Inside the COVID Hotel

Word on the Street Issue 15, October 2021

By Erin Sheridan

(Names and identifying characteristics have been changed to protect the privacy of the guests we serve.)

In late September, I walk into a hotel room in Boise, where a man in his 60’s is gasping for breath, shaking uncontrollably on the bed. I place a pulse oximeter on his hand as a colleague calls 911. 

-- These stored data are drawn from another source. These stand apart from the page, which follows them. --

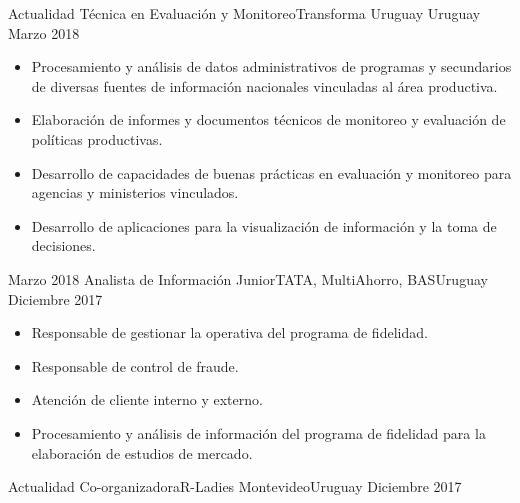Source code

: %
%
%
\begin{experiences}
  \experience
    {Actualidad}   {Técnica en Evaluación y Monitoreo}{Transforma Uruguay} {Uruguay}
    {Marzo 2018} {
                      \begin{itemize}
                        \item Procesamiento y análisis de datos administrativos de programas y secundarios de diversas fuentes de información nacionales vinculadas al área productiva.                    
                        \item Elaboración de informes y documentos técnicos de monitoreo y evaluación de políticas productivas. 
                        
                         \item Desarrollo de capacidades de buenas prácticas en evaluación y monitoreo para agencias y ministerios vinculados.
                              
                        \item Desarrollo de aplicaciones para la visualización de información y la toma de decisiones.
                      \end{itemize}
                    }
                    {}
  \emptySeparator
  \experience
    {Marzo 2018} {Analista de Información Junior}{TATA, MultiAhorro, BAS}{Uruguay}
    {Diciembre 2017}    {
                      \begin{itemize}
                        
                     \item Responsable de gestionar la operativa del programa de fidelidad.
                 
                     \item Responsable de control de fraude.
                     \item Atención de cliente interno y externo.
                     \item Procesamiento y análisis de información del programa de fidelidad para la elaboración de estudios de mercado.  

                      \end{itemize}
                    }
                    {}
\emptySeparator
  \experience
    {Actualidad} {Co-organizadora}{R-Ladies Montevideo}{Uruguay}
    {Diciembre 2017}    {
                      \begin{itemize}
                        

\end{itemize}}
\end{experiences}
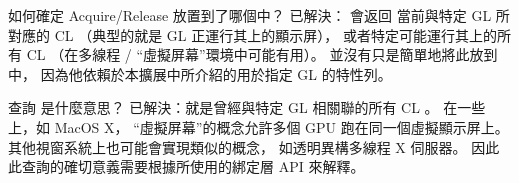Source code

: \startQUESTION
{}如何確定 Acquire/Release 放置到了哪個中？
\stopQUESTION
\startANSWER
已解決：  會返回
當前與特定 GL 所對應的 CL 
（典型的就是 GL 正運行其上的顯示屏），
或者特定可能運行其上的所有 CL 
（在多線程 / “虛擬屏幕”環境中可能有用）。
並沒有只是簡單地將此放到中，
因為他依賴於本擴展中所介紹的用於指定 GL 的特性列。
\stopANSWER

\startQUESTION
查詢  是什麼意思？
\stopQUESTION
\startANSWER
已解決：就是曾經與特定 GL 相關聯的所有 CL 。
在一些上，如 MacOS X，
“虛擬屏幕”的概念允許多個 GPU 跑在同一個虛擬顯示屏上。
其他視窗系統上也可能會實現類似的概念，
如透明異構多線程 X 伺服器。
因此此查詢的確切意義需要根據所使用的綁定層 API 來解釋。
\stopANSWER


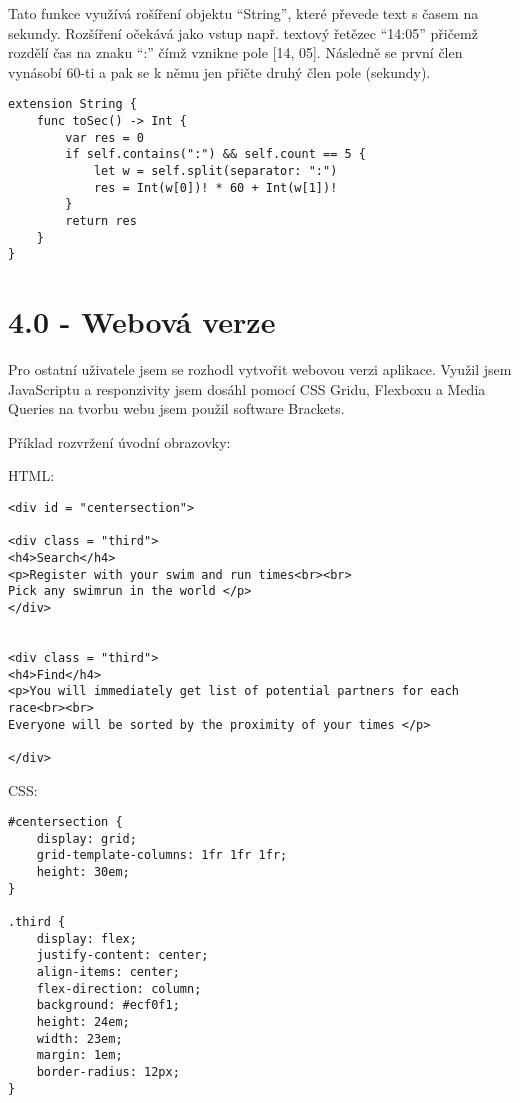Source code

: \documentclass{article}
\begin{document}
\vspace{10 mm}
Tato funkce využívá rošíření objektu “String”, které převede text s časem na sekundy. Rozšíření očekává jako vstup např. textový řetězec “14:05” přičemž rozdělí čas na znaku “:” čímž vznikne pole [14, 05]. Následně se první člen vynásobí 60-ti a pak se k němu jen přičte druhý člen pole (sekundy).

\vspace{10 mm}

\begin{verbatim}
extension String {
    func toSec() -> Int {
        var res = 0
        if self.contains(":") && self.count == 5 {
            let w = self.split(separator: ":")
            res = Int(w[0])! * 60 + Int(w[1])!
        }
        return res
    }
}

\end{verbatim}



\vspace{10 mm}
\section{4.0 - Webová verze}

Pro ostatní uživatele jsem se rozhodl vytvořit webovou verzi aplikace. Využil jsem JavaScriptu a responzivity jsem dosáhl pomocí CSS Gridu, Flexboxu a Media Queries na tvorbu webu jsem použil software Brackets. 

\vspace{5 mm}
Příklad rozvržení úvodní obrazovky:
\vspace{8 mm}

HTML:
\vspace{5 mm}
\begin{verbatim}
<div id = "centersection">
    
<div class = "third">
<h4>Search</h4>
<p>Register with your swim and run times<br><br>
Pick any swimrun in the world </p>
</div>
    

<div class = "third">
<h4>Find</h4>
<p>You will immediately get list of potential partners for each race<br><br>
Everyone will be sorted by the proximity of your times </p>    

</div>
\end{verbatim}

\vspace{10 mm}
CSS: 

\begin{verbatim}
#centersection {
	display: grid;
	grid-template-columns: 1fr 1fr 1fr;
	height: 30em;
}

.third {
	display: flex;
	justify-content: center;
	align-items: center;
	flex-direction: column;
	background: #ecf0f1;
	height: 24em;
	width: 23em;
	margin: 1em;
	border-radius: 12px;
}
\end{verbatim}
\end{document}
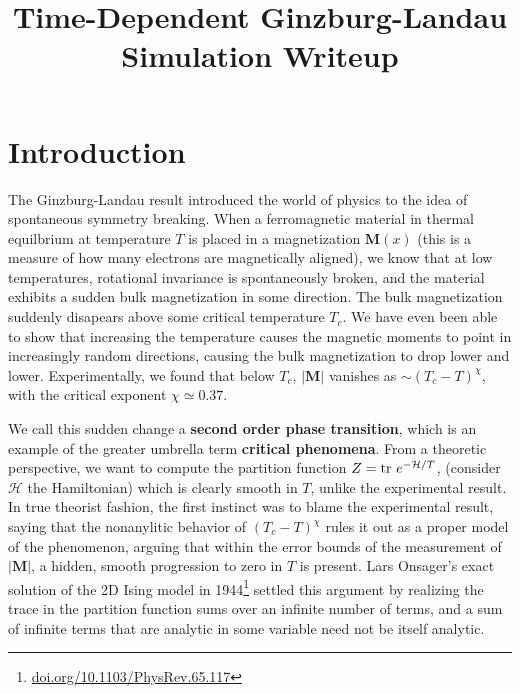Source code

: \documentclass[10pt,twoside]{report}
\title{Time-Dependent Ginzburg-Landau Simulation Writeup}
\numberwithin{equation}{chapter}
\begin{document}
\maketitle
{}
\tableofcontents
\newpage
{}

\chapter{Introduction}

The Ginzburg-Landau result introduced the world of physics to the idea of spontaneous symmetry breaking.  When a ferromagnetic material in thermal equilbrium at temperature $T$ is placed in a magnetization $\bm{M}(x)$ (this is a measure of how many electrons are magnetically aligned), we know that at low temperatures, rotational invariance is spontaneously broken, and the material exhibits a sudden bulk magnetization in some direction.  The bulk magnetization suddenly disapears above some critical temperature $T_{c}$.  We have even been able to show that increasing the temperature causes the magnetic moments to point in increasingly random directions, causing the bulk magnetization to drop lower and lower.  Experimentally, we found that below $T_{c}$, $|\bm{M}|$ vanishes as $\sim (T_{c}-T)^{\chi}$, with the critical exponent $\chi\simeq 0.37$.

We call this sudden change a \textbf{second order phase transition}, which is an example of the greater umbrella term \textbf{critical phenomena}.  From a theoretic perspective, we want to compute the partition function $Z = \tr\, e^{-\mathcal{H}/T}$, (consider $\mathcal{H}$ the Hamiltonian) which is clearly smooth in $T$, unlike the experimental result.  In true theorist fashion, the first instinct was to blame the experimental result, saying that the nonanylitic behavior of $(T_{c}-T)^{\chi}$ rules it out as a proper model of the phenomenon, arguing that within the error bounds of the measurement of $|\bm{M}|$, a hidden, smooth progression to zero in $T$ is present. Lars Onsager's exact solution of the 2D Ising model in 1944\footnote{\href{https://doi.org/10.1103/PhysRev.65.117}{doi.org/10.1103/PhysRev.65.117}} settled this argument by realizing the trace in the partition function sums over an infinite number of terms, and a sum of infinite terms that are analytic in some variable need not be itself analytic.
\end{document}

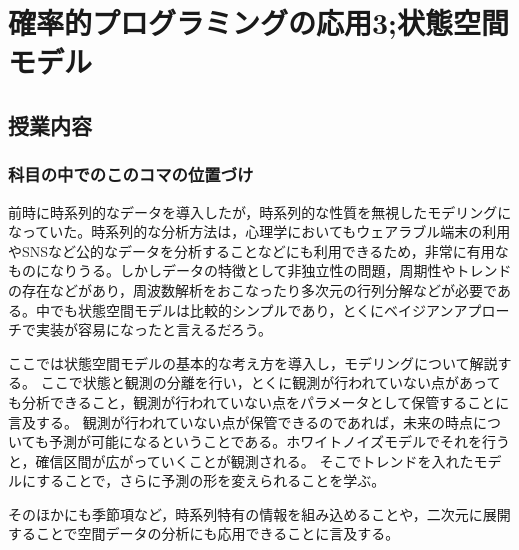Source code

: \section{確率的プログラミングの応用3;状態空間モデル}
\subsection{授業内容}
\subsubsection{科目の中でのこのコマの位置づけ}
前時に時系列的なデータを導入したが，時系列的な性質を無視したモデリングになっていた。時系列的な分析方法は，心理学においてもウェアラブル端末の利用やSNSなど公的なデータを分析することなどにも利用できるため，非常に有用なものになりうる。しかしデータの特徴として非独立性の問題，周期性やトレンドの存在などがあり，周波数解析をおこなったり多次元の行列分解などが必要である。中でも状態空間モデルは比較的シンプルであり，とくにベイジアンアプローチで実装が容易になったと言えるだろう。

ここでは状態空間モデルの基本的な考え方を導入し，モデリングについて解説する。
ここで状態と観測の分離を行い，とくに観測が行われていない点があっても分析できること，観測が行われていない点をパラメータとして保管することに言及する。
観測が行われていない点が保管できるのであれば，未来の時点についても予測が可能になるということである。ホワイトノイズモデルでそれを行うと，確信区間が広がっていくことが観測される。
そこでトレンドを入れたモデルにすることで，さらに予測の形を変えられることを学ぶ。

そのほかにも季節項など，時系列特有の情報を組み込めることや，二次元に展開することで空間データの分析にも応用できることに言及する。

Cooper can barely sit up, but he thanks us for our help with the remaining air in his lungs. We talk to him as sirens approach outside. My pulse oximeter gives a final reading: the oxygen percentage in his blood is in the 60s. I search the room for an inhaler. 

Despite the situation’s urgency, Cooper is worried about his truck in the parking lot. He doesn’t want it to get towed. As EMS pulls him out on a stretcher, I wonder if there will be space at the hospital. He asks to be taken to the VA, but a voice over the radio says they’ll have to divert.

Cooper takes his last breath in the hospital as October arrives. His death is the third from COVID-19 among guests who have sheltered at the hotel for unhoused, COVID-positive residents operated by Interfaith Sanctuary in partnership with the City of Boise. Four guests have passed from the virus since infections surged in August. Each death is a loss for our entire community.

In Idaho, the ugly reality is that officials have failed to take appropriate steps to curb the spread of COVID-19 and its dangerous variants across the state.

Our small nonprofit organization, the only low-barrier shelter in Boise, took on the responsibility to care for anyone unhoused in Ada County who tests positive. We staffed a floor of the hotel using FEMA funding, aiming to prevent community transmission by giving people a place to recover. The program has been largely successful. But unvaccinated guests started getting sick quickly.

Under 53% of Idaho’s population 12+ is fully vaccinated, with some counties this month reporting rates between 30 and 40%. False information has circulated unchecked and as ICUs across the state buckle at 90% capacity, nearly every patient hospitalized is unvaccinated. In our community, where people have frequently experienced trauma, building trust can be challenging. Vaccination rates are improving, but the surge happened too quickly to convince everyone to protect themselves.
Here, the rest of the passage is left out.